Por la misma época, surgía el Foro de Sao Paulo, convocado por partidos comunistas y alas radicales de América Latina que, al desaparecer del firmamento político el país símbolo de la hoz y el martillo, quedaron sin matriz de referencia. Cuba, la rebelde del continente, quedó menos solitaria. Apoyados en el descontento con las desigualdades económicas congénitas y las políticas pro libre mercado, empezaron a surgir regímenes populistas. Hasta los reveses en Honduras y Paraguay (2009 y 2012), estuvieron cerca de cubrir de rojo-rosado a toda la región, apuntalados por el auge fantástico de los precios de las materias primas. La bonanza se acabó y en el continente emergieron fuerzas de signo distinto. 

Ahora el péndulo sigue una dirección adversa a los regímenes del socialismo del siglo XXI. Todos, con mayor o menor intensidad, perciben que el final se acerca. La resistencia de Nicolás Maduro en Venezuela se explica en el pánico entre las fuerzas de izquierda en el mundo por su derrumbe y por el temor a una justicia que luce inescapable. Venezuela recibió riquezas faraónicas cuyo destino Maduro deberá explicar. Aún más: al frente lo aguardarían multitudes de juicios por violaciones a los derechos humanos, estos días patentes con la represión militar y policial. 

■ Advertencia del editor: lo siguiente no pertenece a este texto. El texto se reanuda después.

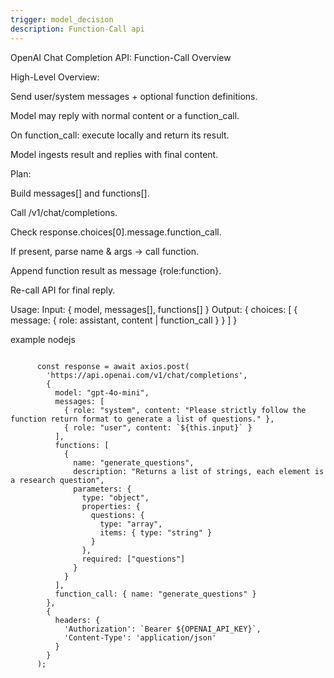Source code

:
 ```yaml
---
trigger: model_decision
description: Function-Call api
---
```


OpenAI Chat Completion API: Function-Call Overview

High-Level Overview:

Send user/system messages + optional function definitions.

Model may reply with normal content or a function_call.

On function_call: execute locally and return its result.

Model ingests result and replies with final content.

Plan:

Build messages[] and functions[].

Call /v1/chat/completions.

Check response.choices[0].message.function_call.

If present, parse name & args -> call function.

Append function result as message {role:function}.

Re-call API for final reply.

Usage:
Input:
{
model, messages[], functions[]
}
Output:
{
choices: [
{ message: { role: assistant, content | function_call } }
]
}

example nodejs
```

      const response = await axios.post(
        'https://api.openai.com/v1/chat/completions',
        {
          model: "gpt-4o-mini",
          messages: [
            { role: "system", content: "Please strictly follow the function return format to generate a list of questions." },
            { role: "user", content: `${this.input}` }
          ],
          functions: [
            {
              name: "generate_questions",
              description: "Returns a list of strings, each element is a research question",
              parameters: {
                type: "object",
                properties: {
                  questions: {
                    type: "array",
                    items: { type: "string" }
                  }
                },
                required: ["questions"]
              }
            }
          ],
          function_call: { name: "generate_questions" }
        },
        {
          headers: {
            'Authorization': `Bearer ${OPENAI_API_KEY}`,
            'Content-Type': 'application/json'
          }
        }
      );
```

Después de dos meses con miles de manifestantes en las calles, 60 muertos, 1.500 heridos y cientos de prisioneros, Fukuyama podría comprobar que por lo menos aquella historia socialista llegó a su fin.
Pero el régimen y los que en él se ‘enchufaron’ no lo creen y no dan tregua a la represión. No todos han cerrado los ojos. En las últimas semanas se han distanciado de posiciones de Nicolás Maduro dos magistrados de la Corte Suprema, la fiscal general y algunos de sus exministros. Periodista, exministro y dirigente sindical, Vladimir Villegas ha sido el más reciente en cuadrarse con la Constitución que Maduro quiere cambiar.